Wednesday, December 19th, 2007
Mercer County 'Christmas Past' brings smiles
By Janie Southard
(Winter afternoons are good for kicking back in front of the fire with a good book. Of course, if you're at the office that's not only a bad idea, it's probably reason to alert the fire department as well as the unemployment office. However, if you work at a newspaper, winter afternoons are perfect for leaning back in your chair and leafing through newspapers of long gone days.)
Christmas dinner in 1932 was a feast for 50 cents offered by John McKirnan at his Celina Coffee Shop.
Here's what McKirnan included: fruit cocktail, roast turkey, Swiss steak, oyster dressing, raisin dressing, giblet gravy, mushroom sauce, cranberry sauce, creamed peas and mushrooms, lettuce salad, mashed potatoes, candied sweet potatoes, pie ala mode, fruit, ice cream, cake, bread and butter, coffee, tea, milk and buttermilk.
And, if the locals couldn't get to that meal, McKirnan did it all again for New Year's Day.
More food treats were to be had that Christmas 75 years ago when Crampton Canning and Mersman Brothers treated their employees with "boxes of hams, cans of kraut, tomatoes, tomato puree, mushrooms and pickles."

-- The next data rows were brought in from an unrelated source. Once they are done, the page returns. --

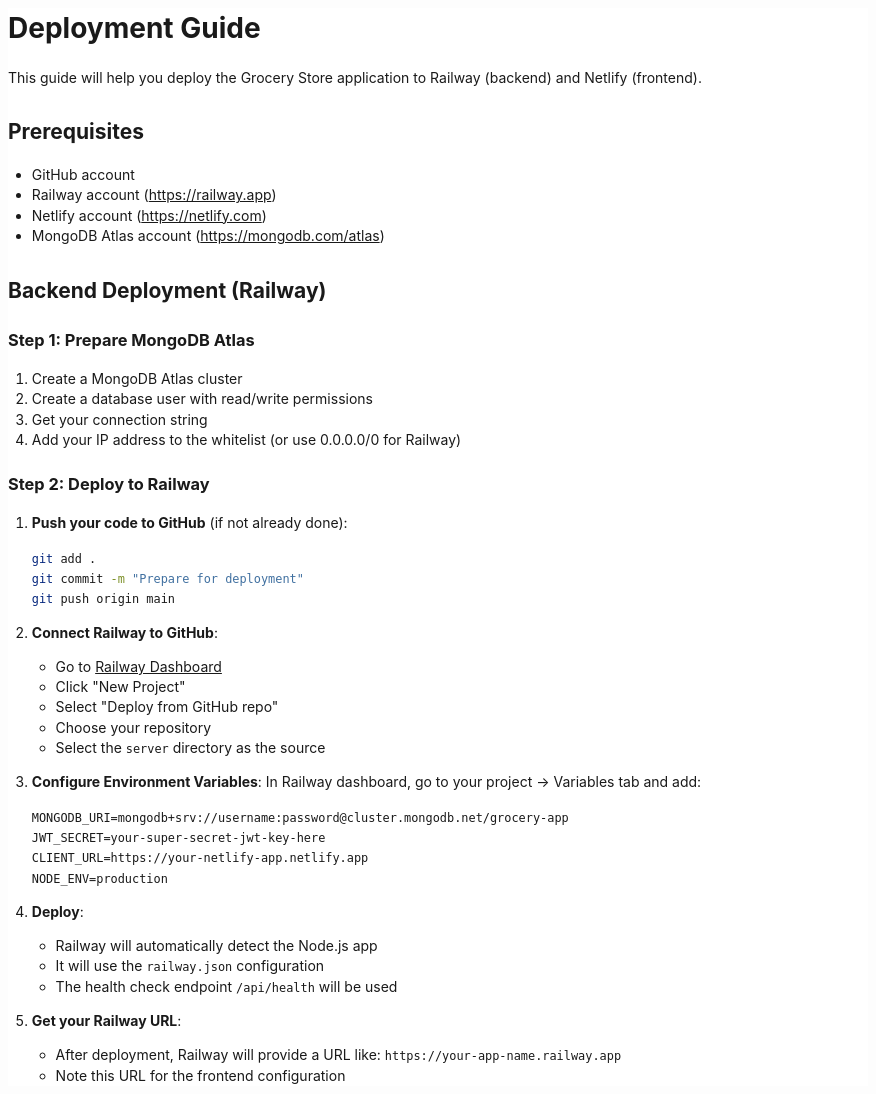 # Deployment Guide

This guide will help you deploy the Grocery Store application to Railway (backend) and Netlify (frontend).

## Prerequisites

- GitHub account
- Railway account (https://railway.app)
- Netlify account (https://netlify.com)
- MongoDB Atlas account (https://mongodb.com/atlas)

## Backend Deployment (Railway)

### Step 1: Prepare MongoDB Atlas

1. Create a MongoDB Atlas cluster
2. Create a database user with read/write permissions
3. Get your connection string
4. Add your IP address to the whitelist (or use 0.0.0.0/0 for Railway)

### Step 2: Deploy to Railway

1. **Push your code to GitHub** (if not already done):
   ```bash
   git add .
   git commit -m "Prepare for deployment"
   git push origin main
   ```

2. **Connect Railway to GitHub**:
   - Go to [Railway Dashboard](https://railway.app/dashboard)
   - Click "New Project"
   - Select "Deploy from GitHub repo"
   - Choose your repository
   - Select the `server` directory as the source

3. **Configure Environment Variables**:
   In Railway dashboard, go to your project → Variables tab and add:
   ```
   MONGODB_URI=mongodb+srv://username:password@cluster.mongodb.net/grocery-app
   JWT_SECRET=your-super-secret-jwt-key-here
   CLIENT_URL=https://your-netlify-app.netlify.app
   NODE_ENV=production
   ```

4. **Deploy**:
   - Railway will automatically detect the Node.js app
   - It will use the `railway.json` configuration
   - The health check endpoint `/api/health` will be used

5. **Get your Railway URL**:
   - After deployment, Railway will provide a URL like: `https://your-app-name.railway.app`
   - Note this URL for the frontend configuration
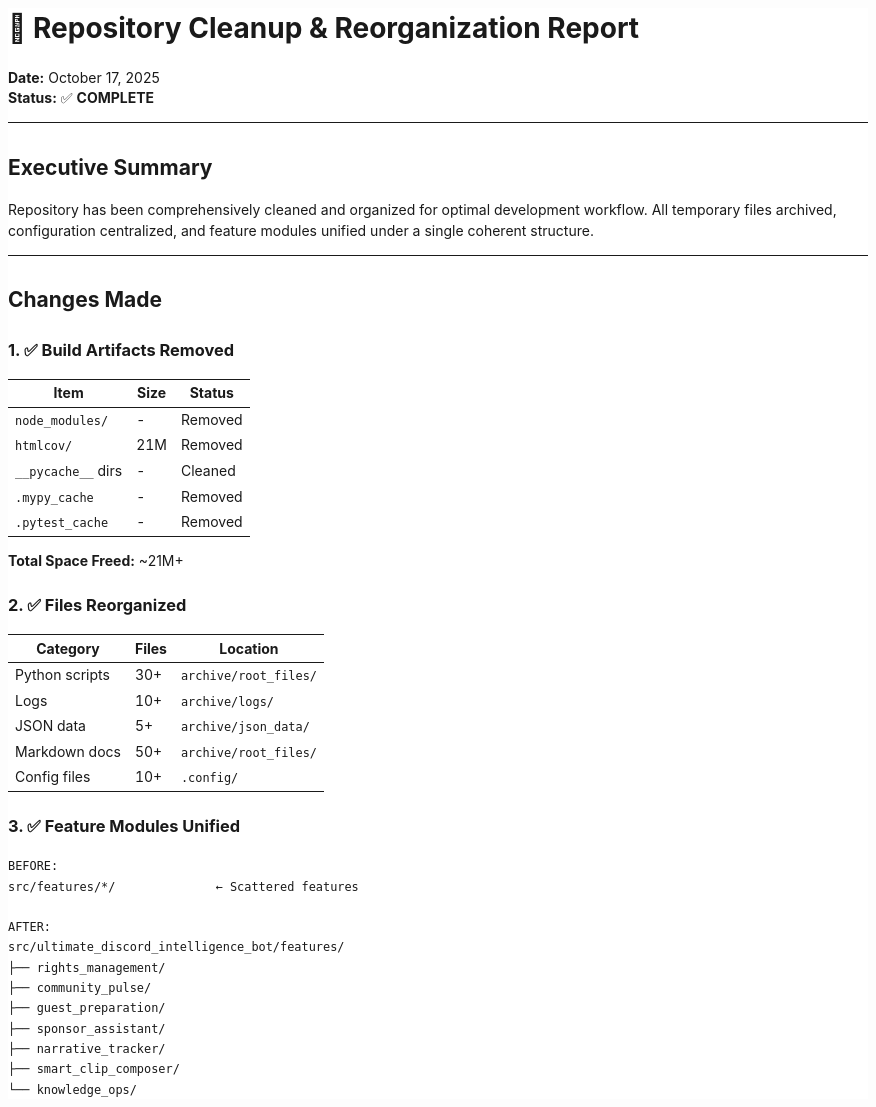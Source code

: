 # 🧹 Repository Cleanup & Reorganization Report
**Date:** October 17, 2025  
**Status:** ✅ **COMPLETE**

---

## Executive Summary

Repository has been comprehensively cleaned and organized for optimal development workflow. All temporary files archived, configuration centralized, and feature modules unified under a single coherent structure.

---

## Changes Made

### 1. ✅ Build Artifacts Removed
| Item | Size | Status |
|------|------|--------|
| `node_modules/` | - | Removed |
| `htmlcov/` | 21M | Removed |
| `__pycache__` dirs | - | Cleaned |
| `.mypy_cache` | - | Removed |
| `.pytest_cache` | - | Removed |

**Total Space Freed:** ~21M+

### 2. ✅ Files Reorganized
| Category | Files | Location |
|----------|-------|----------|
| Python scripts | 30+ | `archive/root_files/` |
| Logs | 10+ | `archive/logs/` |
| JSON data | 5+ | `archive/json_data/` |
| Markdown docs | 50+ | `archive/root_files/` |
| Config files | 10+ | `.config/` |

### 3. ✅ Feature Modules Unified
```
BEFORE:
src/features/*/              ← Scattered features

AFTER:
src/ultimate_discord_intelligence_bot/features/
├── rights_management/
├── community_pulse/
├── guest_preparation/
├── sponsor_assistant/
├── narrative_tracker/
├── smart_clip_composer/
└── knowledge_ops/
```
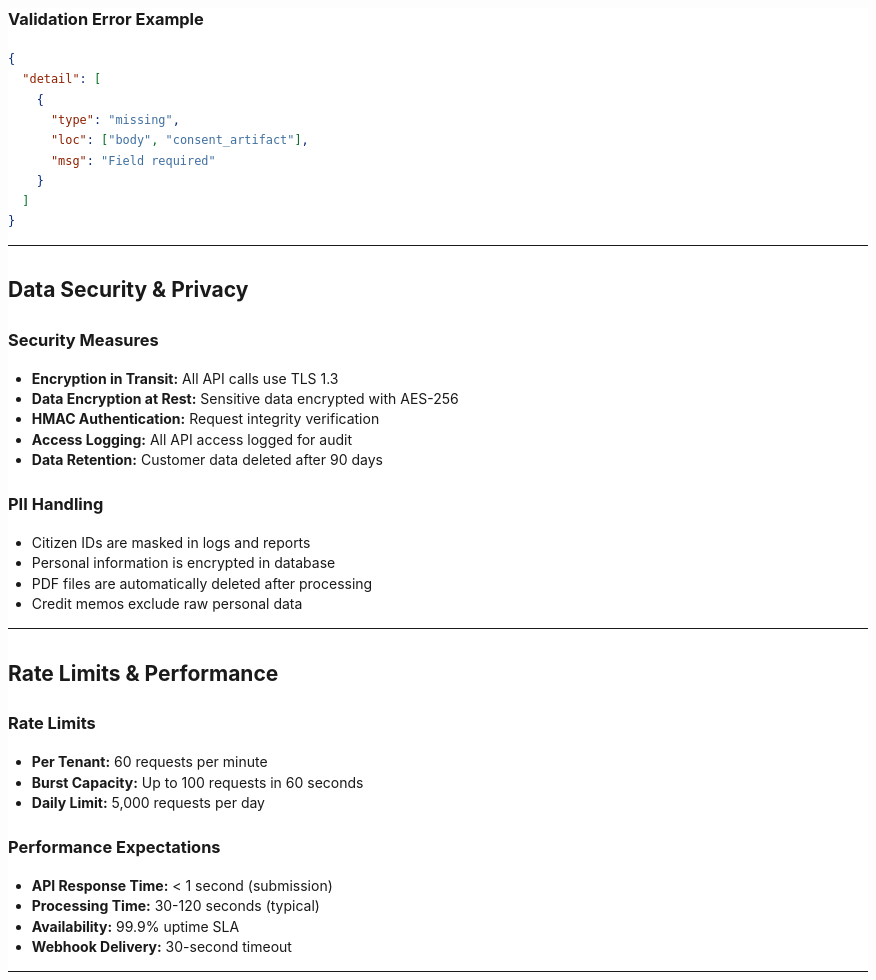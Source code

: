 ### Validation Error Example

```json
{
  "detail": [
    {
      "type": "missing",
      "loc": ["body", "consent_artifact"],
      "msg": "Field required"
    }
  ]
}
```

---

## Data Security & Privacy

### Security Measures

- **Encryption in Transit:** All API calls use TLS 1.3
- **Data Encryption at Rest:** Sensitive data encrypted with AES-256
- **HMAC Authentication:** Request integrity verification
- **Access Logging:** All API access logged for audit
- **Data Retention:** Customer data deleted after 90 days

### PII Handling

- Citizen IDs are masked in logs and reports
- Personal information is encrypted in database
- PDF files are automatically deleted after processing
- Credit memos exclude raw personal data

---

## Rate Limits & Performance

### Rate Limits

- **Per Tenant:** 60 requests per minute
- **Burst Capacity:** Up to 100 requests in 60 seconds
- **Daily Limit:** 5,000 requests per day

### Performance Expectations

- **API Response Time:** < 1 second (submission)
- **Processing Time:** 30-120 seconds (typical)
- **Availability:** 99.9% uptime SLA
- **Webhook Delivery:** 30-second timeout

---
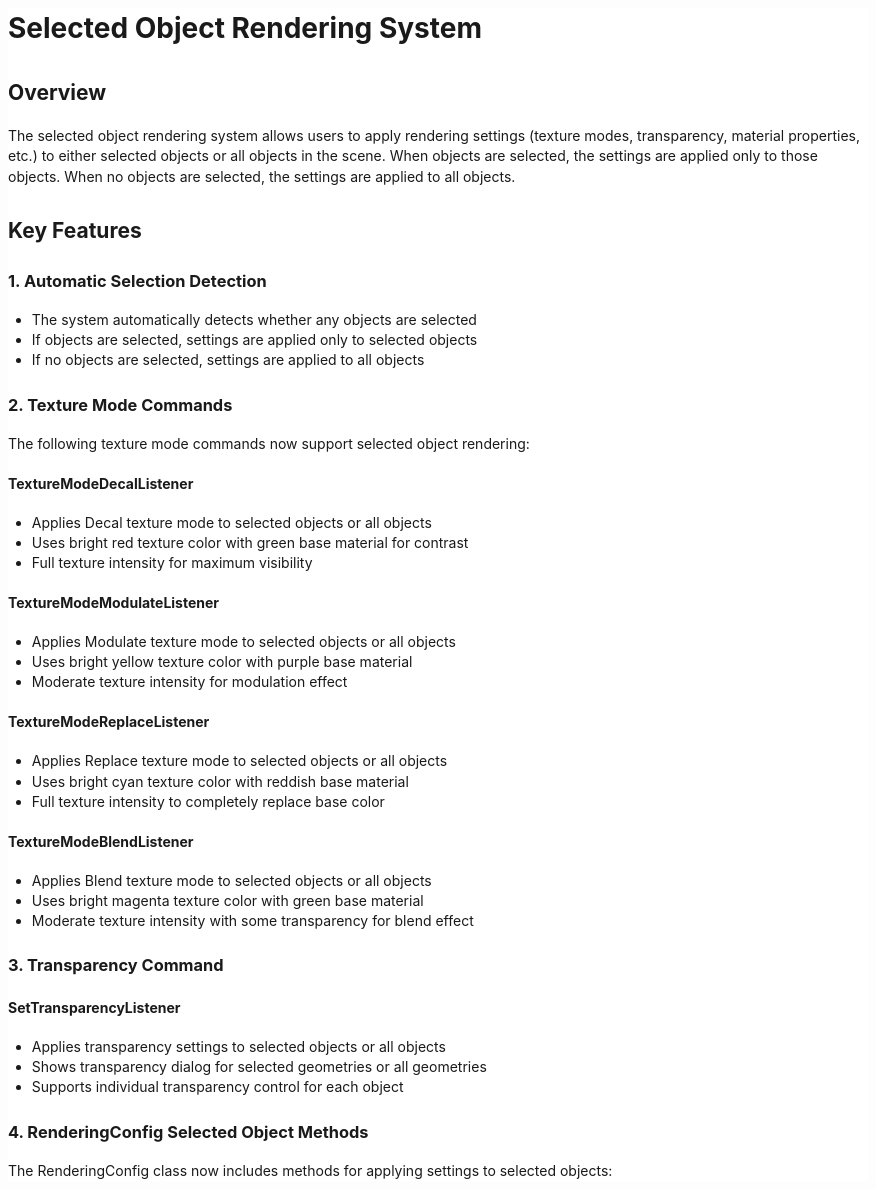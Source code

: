 # Selected Object Rendering System

## Overview

The selected object rendering system allows users to apply rendering settings (texture modes, transparency, material properties, etc.) to either selected objects or all objects in the scene. When objects are selected, the settings are applied only to those objects. When no objects are selected, the settings are applied to all objects.

## Key Features

### 1. Automatic Selection Detection
- The system automatically detects whether any objects are selected
- If objects are selected, settings are applied only to selected objects
- If no objects are selected, settings are applied to all objects

### 2. Texture Mode Commands
The following texture mode commands now support selected object rendering:

#### TextureModeDecalListener
- Applies Decal texture mode to selected objects or all objects
- Uses bright red texture color with green base material for contrast
- Full texture intensity for maximum visibility

#### TextureModeModulateListener
- Applies Modulate texture mode to selected objects or all objects
- Uses bright yellow texture color with purple base material
- Moderate texture intensity for modulation effect

#### TextureModeReplaceListener
- Applies Replace texture mode to selected objects or all objects
- Uses bright cyan texture color with reddish base material
- Full texture intensity to completely replace base color

#### TextureModeBlendListener
- Applies Blend texture mode to selected objects or all objects
- Uses bright magenta texture color with green base material
- Moderate texture intensity with some transparency for blend effect

### 3. Transparency Command
#### SetTransparencyListener
- Applies transparency settings to selected objects or all objects
- Shows transparency dialog for selected geometries or all geometries
- Supports individual transparency control for each object

### 4. RenderingConfig Selected Object Methods
The RenderingConfig class now includes methods for applying settings to selected objects:
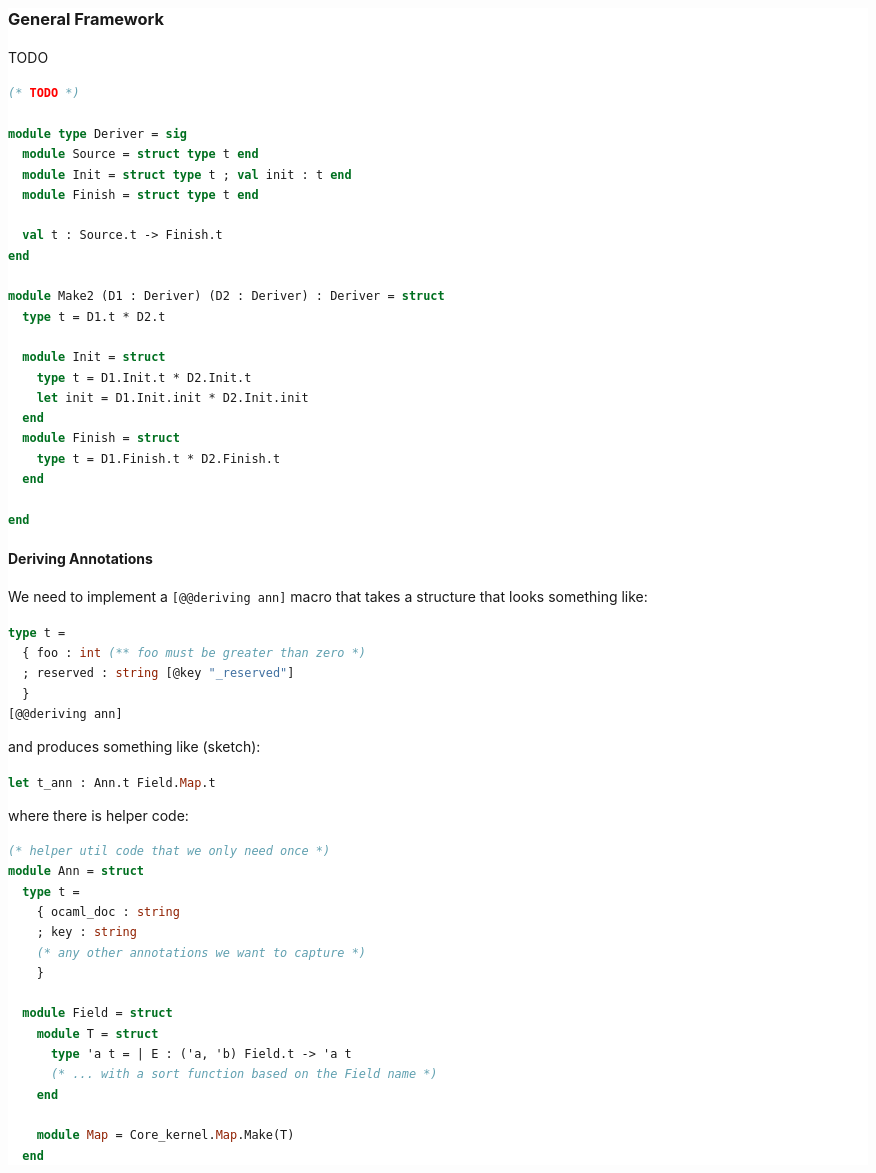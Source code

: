 ### General Framework

TODO


```ocaml
(* TODO *)

module type Deriver = sig
  module Source = struct type t end
  module Init = struct type t ; val init : t end
  module Finish = struct type t end

  val t : Source.t -> Finish.t
end

module Make2 (D1 : Deriver) (D2 : Deriver) : Deriver = struct
  type t = D1.t * D2.t

  module Init = struct
    type t = D1.Init.t * D2.Init.t
    let init = D1.Init.init * D2.Init.init
  end
  module Finish = struct
    type t = D1.Finish.t * D2.Finish.t
  end

end

```

#### Deriving Annotations

We need to implement a `[@@deriving ann]` macro that takes a structure that looks something like:

```ocaml
type t =
  { foo : int (** foo must be greater than zero *)
  ; reserved : string [@key "_reserved"]
  }
[@@deriving ann]
```

and produces something like (sketch):

```ocaml
let t_ann : Ann.t Field.Map.t
```

where there is helper code:

```ocaml
(* helper util code that we only need once *)
module Ann = struct
  type t =
    { ocaml_doc : string
    ; key : string
    (* any other annotations we want to capture *)
    }

  module Field = struct
    module T = struct
      type 'a t = | E : ('a, 'b) Field.t -> 'a t
      (* ... with a sort function based on the Field name *)
    end

    module Map = Core_kernel.Map.Make(T)
  end
```

[summary]: #summary
[motivation]: #motivation
[detailed-design]: #detailed-design
[drawbacks]: #drawbacks
[rationale-and-alternatives]: #rationale-and-alternatives
[prior-art]: #prior-art
[unresolved-questions]: #unresolved-questions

Mersman Brothers' factory also was among the first in the county with another holiday surprise: outdoor lights. In the Dec. 15, 1932, issue there's a little blurb about Tom Mersman, Louis Hauck and Frank Schulte climbing on top of the factory roof and arranging colored lights in the shape of a Christmas tree.
The beauty of it all was "attracting much attention," the article says.
In December 1932, a lengthy article on local cash crops discussed the approximately 1,000 local acres producing green beans, peas, carrots, cucumbers and cabbage.
The gist of the whole thing was that the eight local canning factories received almost all their tomatoes from Mercer County farmers. In 1936 the average income from the tomato crop was $50 an acre. To get that acre of tomatoes, farmers had a plant cost of $5 per acre for fertilizer.
Some higher yields in 1936 included J.H. Leister of Chatt who delivered 16.9 tons of tomatoes to a local cannery and was paid $132.50.
More harvest information, this time the crop is ice from the Grand Reservoir. The Standard commended local employer Albine Hemmert for paying his workers the top pay of 30 cents an hour to cut the ice out of the lake.
Paging through some Daily Standards published in December 1957, the good governor of Ohio, William O'Neil, was in a tizzy because there is no state fish.
In more than 100 speeches O'Neil bemoaned the fact Ohio has a flower (carnation) and a bird (cardinal) but, holy moley, out of Ohio's 170 fish species, none was chosen for state honors.
The late governor passed away in 1978, and still the state was fishless. In fact, here we are 50 years later still without a fish to call our own. Oh, yes, there's a state reptile (black racer snake), a state fossil (trilobite), a state beverage (tomato juice) and, yes, for Pete's sake even a state insect (ladybug).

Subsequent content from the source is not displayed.